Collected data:
○ ○ ○ ○ ○
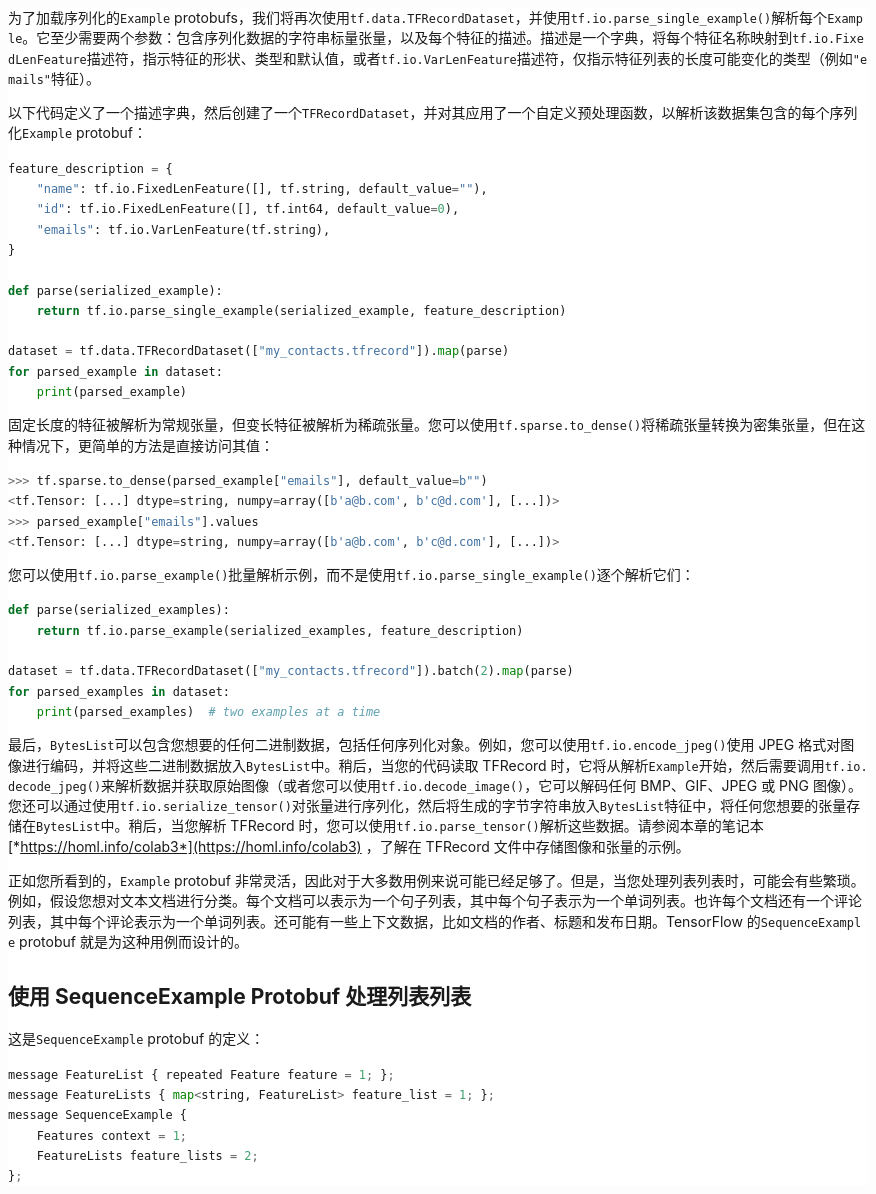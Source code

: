 为了加载序列化的`Example` protobufs，我们将再次使用`tf.data.TFRecordDataset`，并使用`tf.io.parse_single_example()`解析每个`Example`。它至少需要两个参数：包含序列化数据的字符串标量张量，以及每个特征的描述。描述是一个字典，将每个特征名称映射到`tf.io.FixedLenFeature`描述符，指示特征的形状、类型和默认值，或者`tf.io.VarLenFeature`描述符，仅指示特征列表的长度可能变化的类型（例如`"emails"`特征）。

以下代码定义了一个描述字典，然后创建了一个`TFRecordDataset`，并对其应用了一个自定义预处理函数，以解析该数据集包含的每个序列化`Example` protobuf：

```py
feature_description = {
    "name": tf.io.FixedLenFeature([], tf.string, default_value=""),
    "id": tf.io.FixedLenFeature([], tf.int64, default_value=0),
    "emails": tf.io.VarLenFeature(tf.string),
}

def parse(serialized_example):
    return tf.io.parse_single_example(serialized_example, feature_description)

dataset = tf.data.TFRecordDataset(["my_contacts.tfrecord"]).map(parse)
for parsed_example in dataset:
    print(parsed_example)
```

固定长度的特征被解析为常规张量，但变长特征被解析为稀疏张量。您可以使用`tf.sparse.to_dense()`将稀疏张量转换为密集张量，但在这种情况下，更简单的方法是直接访问其值：

```py
>>> tf.sparse.to_dense(parsed_example["emails"], default_value=b"")
<tf.Tensor: [...] dtype=string, numpy=array([b'a@b.com', b'c@d.com'], [...])>
>>> parsed_example["emails"].values
<tf.Tensor: [...] dtype=string, numpy=array([b'a@b.com', b'c@d.com'], [...])>
```

您可以使用`tf.io.parse_example()`批量解析示例，而不是使用`tf.io.parse_single_example()`逐个解析它们：

```py
def parse(serialized_examples):
    return tf.io.parse_example(serialized_examples, feature_description)

dataset = tf.data.TFRecordDataset(["my_contacts.tfrecord"]).batch(2).map(parse)
for parsed_examples in dataset:
    print(parsed_examples)  # two examples at a time
```

最后，`BytesList`可以包含您想要的任何二进制数据，包括任何序列化对象。例如，您可以使用`tf.io.encode_jpeg()`使用 JPEG 格式对图像进行编码，并将这些二进制数据放入`BytesList`中。稍后，当您的代码读取 TFRecord 时，它将从解析`Example`开始，然后需要调用`tf.io.decode_jpeg()`来解析数据并获取原始图像（或者您可以使用`tf.io.decode_image()`，它可以解码任何 BMP、GIF、JPEG 或 PNG 图像）。您还可以通过使用`tf.io.serialize_tensor()`对张量进行序列化，然后将生成的字节字符串放入`BytesList`特征中，将任何您想要的张量存储在`BytesList`中。稍后，当您解析 TFRecord 时，您可以使用`tf.io.parse_tensor()`解析这些数据。请参阅本章的笔记本[*https://homl.info/colab3*](https://homl.info/colab3) ，了解在 TFRecord 文件中存储图像和张量的示例。

正如您所看到的，`Example` protobuf 非常灵活，因此对于大多数用例来说可能已经足够了。但是，当您处理列表列表时，可能会有些繁琐。例如，假设您想对文本文档进行分类。每个文档可以表示为一个句子列表，其中每个句子表示为一个单词列表。也许每个文档还有一个评论列表，其中每个评论表示为一个单词列表。还可能有一些上下文数据，比如文档的作者、标题和发布日期。TensorFlow 的`SequenceExample` protobuf 就是为这种用例而设计的。

## 使用 SequenceExample Protobuf 处理列表列表

这是`SequenceExample` protobuf 的定义：

```py
message FeatureList { repeated Feature feature = 1; };
message FeatureLists { map<string, FeatureList> feature_list = 1; };
message SequenceExample {
    Features context = 1;
    FeatureLists feature_lists = 2;
};
```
○ ○ ○ ○ ○
- _How to complete this task_: Collect each line above holding the string "print".

- _Solution to this task_:
    print(parsed_example)
    print(parsed_examples)  # two examples at a time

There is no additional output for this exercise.